The perfect combination or a betrayal? It's up to you to decide.
www.neogaf.com
I posted the entirety of Tolkien's writing about Helm and this conflict from the appendices in another thread, hopefully linked above. HELM refuses the marriage because Freca, Wulf's father, was untrustworthy. NOTHING is said about how the unnamed daughter felt about it, and in the war that ensues, it's the SONS that do all the fighting. So to inject a female warrior and give her notable events is likely replacing the MEN from the story, not just giving additional actions to the daughter. It's femininst fan-fic, most likely. Would any LESS audience show up if it was just the sons in the spotlight and the daughter was barely mentioned? I suspect just the opposite, if this was billed as a Middle-Earth action film about this struggle and 'Hera' was appropriately situated within the story as the side-character she is, then I think hype would be GREATER. But somehow this thing got green-lit as a "womans story" because they probably are counting on the male LOTR fans to show up regardless (taking them for granted) and want this to appeal to that largely mythical "We want to see women spill blood in battle!!!" female audience.

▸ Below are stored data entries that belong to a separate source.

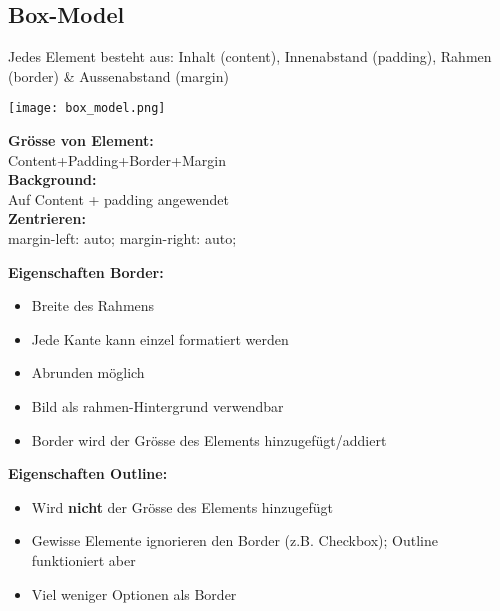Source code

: \documentclass[7pt,landscape,a4paper]{scrartcl}
\begin{document}
\begin{multicols*}{4}
\subsection{Box-Model}
	Jedes Element besteht aus: \textcolor{b}{Inhalt} (content), \textcolor{b}{Innenabstand} (padding), \textcolor{b}{Rahmen} (border) \& \textcolor{b}{Aussenabstand} (margin)\\
	\begin{minipage}{0.4\linewidth}
		\texttt{[image: box\_model.png]}
	\end{minipage}
	\begin{minipage}{0.6\linewidth}
	\textbf{Grösse von Element:}\\
	Content+Padding+Border+Margin\\
	\textbf{Background:}\\
	Auf Content + padding angewendet\\
	\textbf{Zentrieren:}\\
	margin-left: auto; margin-right: auto;
\end{minipage}
	\textcolor{b}{\textbf{Eigenschaften Border:}}
	\begin{itemize}[topsep=0pt, leftmargin=3mm]
		\setlength\itemsep{-0.3em}
		\item Breite des Rahmens
		\item Jede Kante kann einzel formatiert werden
		\item Abrunden möglich
		\item Bild als rahmen-Hintergrund verwendbar
		\item Border wird der Grösse des Elements hinzugefügt/addiert
	\end{itemize}
	\textcolor{b}{\textbf{Eigenschaften Outline:}}
	\begin{itemize}[topsep=0pt, leftmargin=3mm]
		\setlength\itemsep{-0.3em}
		\item Wird \textbf{nicht} der Grösse des Elements hinzugefügt
		\item Gewisse Elemente ignorieren den Border (z.B. Checkbox); Outline funktioniert aber
		\item Viel weniger Optionen als Border
	\end{itemize}

\end{multicols*}
\end{document}
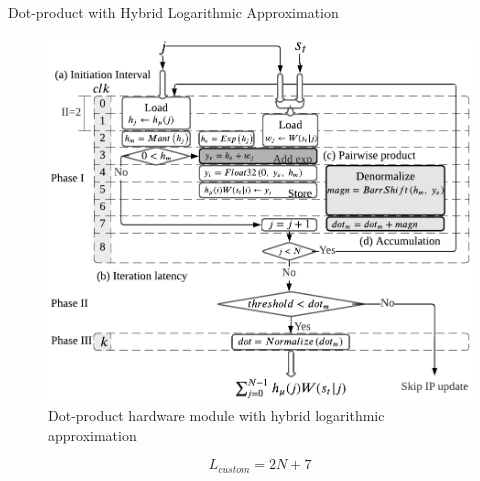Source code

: \begin{frame}{Dot-product with Hybrid Logarithmic Approximation}
	\begin{figure}
		\centering
		\includegraphics[width=0.4\columnwidth]{../chapters/sbs_accelerator/figures/dot_product_log.pdf}
		\caption{Dot-product hardware module with hybrid logarithmic approximation}
	\end{figure}
	
	\vfill %
	
	\[
	L_{custom}=2N+7
	\]
\end{frame}

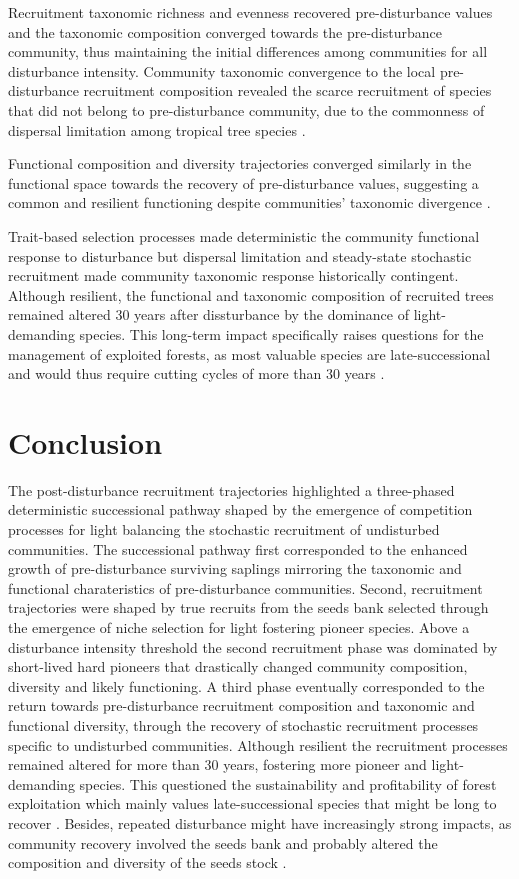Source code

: \documentclass[fleqn,10pt]{ArtEcoFoG} %
\begin{document}
Recruitment taxonomic richness and evenness recovered pre-disturbance
values and the taxonomic composition converged towards the
pre-disturbance community, thus maintaining the initial differences
among communities for all disturbance intensity. Community taxonomic
convergence to the local pre-disturbance recruitment composition revealed the scarce recruitment of species that did not
belong to pre-disturbance community, due to the commonness of dispersal
limitation among tropical tree species \citep{Svenning2005}.

Functional composition and diversity trajectories converged similarly in
the functional space towards the recovery of pre-disturbance values,
suggesting a common and resilient functioning despite communities'
taxonomic divergence \citep{Fukami2005}.

Trait-based selection processes made deterministic the community
functional response to disturbance but dispersal limitation and
steady-state stochastic recruitment made community taxonomic response
historically contingent. Although resilient, the functional and
taxonomic composition of recruited trees remained altered 30 years after
dissturbance by the dominance of light-demanding species. This long-term
impact specifically raises questions for the management of exploited
forests, as most valuable species are late-successional and would thus
require cutting cycles of more than 30 years \citep{Putz2012}.

\section{Conclusion}\label{conclusion}

The post-disturbance recruitment trajectories highlighted a three-phased
deterministic successional pathway shaped by the emergence of
competition processes for light balancing the stochastic recruitment of
undisturbed communities. The successional pathway first corresponded to
the enhanced growth of pre-disturbance surviving saplings mirroring the
taxonomic and functional charateristics of pre-disturbance communities.
Second, recruitment trajectories were shaped by true recruits from the
seeds bank selected through the emergence of niche selection for
light fostering pioneer species. Above a disturbance intensity threshold
the second recruitment phase was dominated by short-lived hard pioneers
that drastically changed community composition, diversity and likely
functioning. A third phase eventually corresponded to the return towards
pre-disturbance recruitment composition and taxonomic and functional
diversity, through the recovery of stochastic recruitment processes
specific to undisturbed communities. Although resilient the recruitment
processes remained altered for more than 30 years, fostering more
pioneer and light-demanding species. This questioned the sustainability
and profitability of forest exploitation which mainly values
late-successional species that might be long to recover
\citep{Putz2012}. Besides, repeated disturbance might have increasingly
strong impacts, as community recovery involved the seeds bank and
probably altered the composition and diversity of the seeds stock
\citep{Norden2009}.
\end{document}
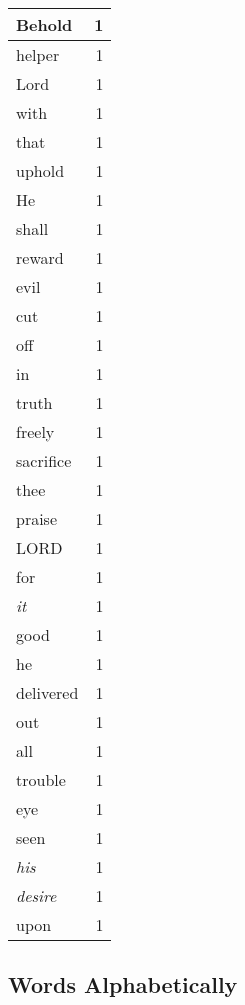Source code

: \begin{center}
\begin{longtable}{l|r}
Behold & 1 \\ \hline
helper & 1 \\ \hline
Lord & 1 \\ \hline
with & 1 \\ \hline
that & 1 \\ \hline
uphold & 1 \\ \hline
He & 1 \\ \hline
shall & 1 \\ \hline
reward & 1 \\ \hline
evil & 1 \\ \hline
cut & 1 \\ \hline
off & 1 \\ \hline
in & 1 \\ \hline
truth & 1 \\ \hline
freely & 1 \\ \hline
sacrifice & 1 \\ \hline
thee & 1 \\ \hline
praise & 1 \\ \hline
LORD & 1 \\ \hline
for & 1 \\ \hline
\emph{it} & 1 \\ \hline
good & 1 \\ \hline
he & 1 \\ \hline
delivered & 1 \\ \hline
out & 1 \\ \hline
all & 1 \\ \hline
trouble & 1 \\ \hline
eye & 1 \\ \hline
seen & 1 \\ \hline
\emph{his} & 1 \\ \hline
\emph{desire} & 1 \\ \hline
upon & 1 \\ \hline
\end{longtable}
\end{center}



\normalsize



\subsection{Words Alphabetically}

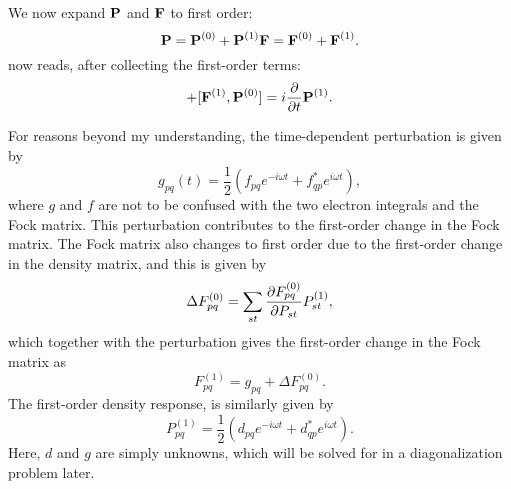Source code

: \documentclass{article}
\begin{document}
We now expand $\bm{\mathrm{P}}$ and $\bm{\mathrm{F}}$ to first order:
\begin{equation}
    \bm{\mathrm{P}}=\bm{\mathrm{P}}^{(0)}+\bm{\mathrm{P}}^{(1)}\\
    \bm{\mathrm{F}}=\bm{\mathrm{F}}^{(0)}+\bm{\mathrm{F}}^{(1)}.
\end{equation}
 now reads, after collecting the first-order terms:
\begin{equation}
    [\bvec{F}^{(0)},\bvec{P}^{(1)}]+[\bvec{F}^{(1)},\bvec{P}^{(0)}]=i\diffp{}{t}\bvec{P}^{(1)}.
\end{equation}

For reasons beyond my understanding, the time-dependent perturbation is given by
\begin{equation}
    g_{pq}(t)=\frac{1}{2}(f_{pq}e^{-i\omega t}+f_{qp}^*e^{i\omega t}),
\end{equation}
where $g$ and $f$ are not to be confused with the two electron integrals and the Fock matrix. This perturbation contributes to the first-order change in the Fock matrix. The Fock matrix also changes to first order due to the first-order change in the density matrix, and this is given by
\begin{equation}
\Delta F_{pq}^{(0)}=\sum_{st}\diffp{F_{pq}^{(0)}}{P_{st}}P_{st}^{(1)},
\end{equation}
which together with the perturbation gives the first-order change in the Fock matrix as 
\begin{equation}
    F^{(1)}_{pq}=g_{pq}+\Delta F_{pq}^{(0)}.
\end{equation}
The first-order density response, is similarly given by
\begin{equation}
    P_{pq}^{(1)}=\frac{1}{2}(d_{pq}e^{-i\omega t}+d_{qp}^*e^{i\omega t}).
\end{equation}
Here, $d$ and $g$ are simply unknowns, which will be solved for in a diagonalization problem later.
\end{document}
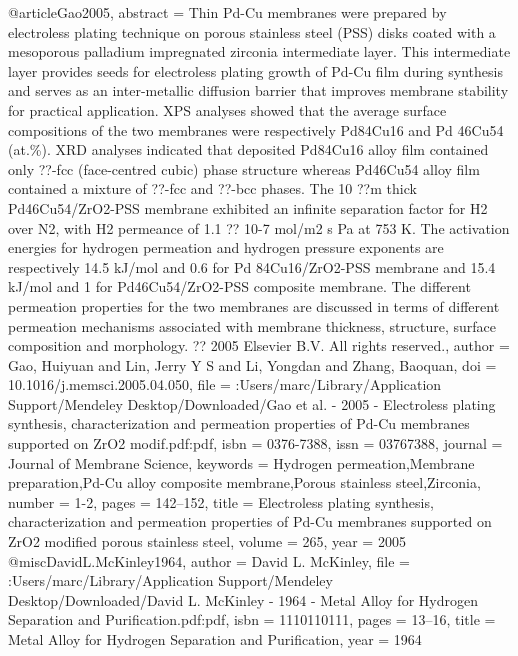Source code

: @article{Gao2005,
abstract = {Thin Pd-Cu membranes were prepared by electroless plating technique on porous stainless steel (PSS) disks coated with a mesoporous palladium impregnated zirconia intermediate layer. This intermediate layer provides seeds for electroless plating growth of Pd-Cu film during synthesis and serves as an inter-metallic diffusion barrier that improves membrane stability for practical application. XPS analyses showed that the average surface compositions of the two membranes were respectively Pd84Cu16 and Pd 46Cu54 (at.{\%}). XRD analyses indicated that deposited Pd84Cu16 alloy film contained only ??-fcc (face-centred cubic) phase structure whereas Pd46Cu54 alloy film contained a mixture of ??-fcc and ??-bcc phases. The 10 ??m thick Pd46Cu54/ZrO2-PSS membrane exhibited an infinite separation factor for H2 over N2, with H2 permeance of 1.1 ?? 10-7 mol/m2 s Pa at 753 K. The activation energies for hydrogen permeation and hydrogen pressure exponents are respectively 14.5 kJ/mol and 0.6 for Pd 84Cu16/ZrO2-PSS membrane and 15.4 kJ/mol and 1 for Pd46Cu54/ZrO2-PSS composite membrane. The different permeation properties for the two membranes are discussed in terms of different permeation mechanisms associated with membrane thickness, structure, surface composition and morphology. ?? 2005 Elsevier B.V. All rights reserved.},
author = {Gao, Huiyuan and Lin, Jerry Y S and Li, Yongdan and Zhang, Baoquan},
doi = {10.1016/j.memsci.2005.04.050},
file = {:Users/marc/Library/Application Support/Mendeley Desktop/Downloaded/Gao et al. - 2005 - Electroless plating synthesis, characterization and permeation properties of Pd-Cu membranes supported on ZrO2 modif.pdf:pdf},
isbn = {0376-7388},
issn = {03767388},
journal = {Journal of Membrane Science},
keywords = {Hydrogen permeation,Membrane preparation,Pd-Cu alloy composite membrane,Porous stainless steel,Zirconia},
number = {1-2},
pages = {142--152},
title = {{Electroless plating synthesis, characterization and permeation properties of Pd-Cu membranes supported on ZrO2 modified porous stainless steel}},
volume = {265},
year = {2005}
}
@misc{DavidL.McKinley1964,
author = {{David L. McKinley}},
file = {:Users/marc/Library/Application Support/Mendeley Desktop/Downloaded/David L. McKinley - 1964 - Metal Alloy for Hydrogen Separation and Purification.pdf:pdf},
isbn = {1110110111},
pages = {13--16},
title = {{Metal Alloy for Hydrogen Separation and Purification}},
year = {1964}
}
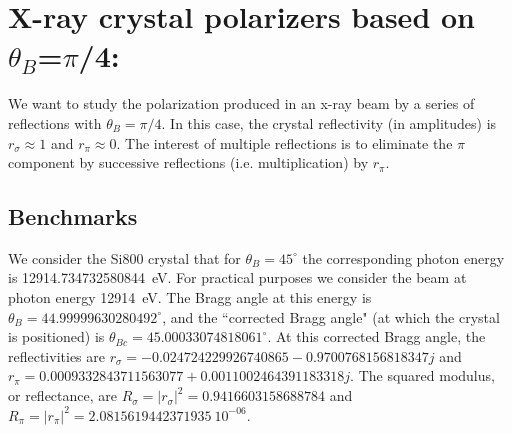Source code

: \documentclass{iucr}
\begin{document}


\section{X-ray crystal polarizers based on $\theta_B$=$\pi$/4:}\label{sec:polarizers45deg}

We want to study the polarization produced in an x-ray beam by a series of reflections with $\theta_B=\pi/4$. In this case, the crystal reflectivity (in amplitudes) is $r_\sigma \approx 1$ and $r_\pi \approx 0$. The interest of multiple reflections is to eliminate the $\pi$ component by successive reflections (i.e. multiplication) by $r_\pi$. 

\subsection{Benchmarks}\label{sec:polarizers45degBenchmark}

We consider the Si800 crystal that for $\theta_B=45^{\circ}$ the corresponding photon energy is 12914.734732580844~eV. For practical purposes we consider the beam at photon energy 12914~eV. The Bragg angle at this energy is $\theta_B=44.99999630280492^{\circ}$, and the ``corrected Bragg angle" (at which the crystal is positioned) is $\theta_{Bc}=45.00033074818061^{\circ}$. At this corrected Bragg angle, the reflectivities are $r_\sigma=-0.024724229926740865-0.9700768156818347j$ and $r_\pi=0.0009332843711563077+0.0011002464391183318j$. The squared modulus, or reflectance, are $R_\sigma=|r_\sigma|^2=0.9416603158688784$ and 
$R_\pi=|r_\pi|^2=2.0815619442371935~10^{-06}$.
\end{document}
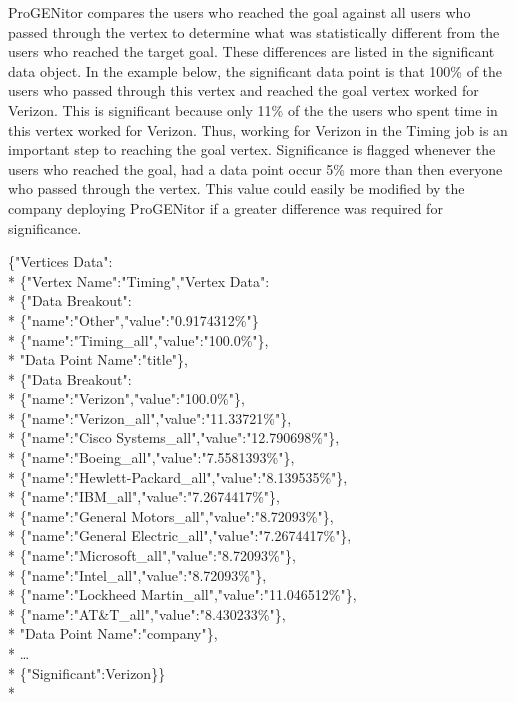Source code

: ProGENitor compares the users who reached the goal against all users who passed
through the vertex to determine what was statistically different from the users
who reached the target goal.  These differences are listed in the significant
data object. In the example below, the significant data point is that 100\% of
the users who passed through this vertex and reached the goal vertex worked for
Verizon.  This is significant because only 11\% of the the users who spent time
in this vertex worked for Verizon.  Thus, working for Verizon in the Timing job is
an important step to reaching the goal vertex.  Significance is flagged whenever
the users who reached the goal, had a data point occur 5\% more than then
everyone who passed through the vertex.  This value could easily be modified by
the company deploying ProGENitor if a greater difference was required for significance.

\pagebreak
\begin{tt}
\begin{footnotesize}
\noindent \{"Vertices Data":\\*
	\indent \{"Vertex Name":"Timing","Vertex Data":\\*
		\indent \{"Data Breakout":\\*
		\indent \indent	\{"name":"Other","value":"0.9174312\%"\}\\*
		\indent	\indent \{"name":"Timing\_all","value":"100.0\%"\},\\*
		\indent	"Data Point Name":"title"\},\\*
		\indent\{"Data Breakout":\\*
		\indent	\indent	\{"name":"Verizon","value":"100.0\%"\},\\*
		\indent	\indent	\{"name":"Verizon\_all","value":"11.33721\%"\},\\*
		\indent	\indent	\{"name":"Cisco Systems\_all","value":"12.790698\%"\},\\*
		\indent	\indent	\{"name":"Boeing\_all","value":"7.5581393\%"\},\\*
		\indent	\indent	\{"name":"Hewlett-Packard\_all","value":"8.139535\%"\},\\*
		\indent	\indent	\{"name":"IBM\_all","value":"7.2674417\%"\},\\*
		\indent	\indent	\{"name":"General Motors\_all","value":"8.72093\%"\},\\*
		\indent	\indent	\{"name":"General Electric\_all","value":"7.2674417\%"\},\\*
		\indent	\indent	\{"name":"Microsoft\_all","value":"8.72093\%"\},\\*
		\indent	\indent	\{"name":"Intel\_all","value":"8.72093\%"\},\\*
		\indent	\indent	\{"name":"Lockheed Martin\_all","value":"11.046512\%"\},\\*
		\indent	\indent	\{"name":"AT\&T\_all","value":"8.430233\%"\},\\*
		\indent"Data Point Name":"company"\},\\*
		\indent\ldots\\*
		\indent \{"Significant":Verizon\}\}\\*
\end{footnotesize}
\end{tt}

There are plenty of stories in the Silmarillion that would have broad appeal to men and women, romances across ages, love that stands through adversity, strong women who lead their people through hardship. To twist this one into a girlboss, if that's indeed what they are doing, is wrong and unnecessary, IMHO. It's a valid criticism to level at the project, one they should have anticipated and either accept it or actively market to counter it. But instead the trailer features Hera so thoroughly you'd think she wins the war all by her lithe petite self.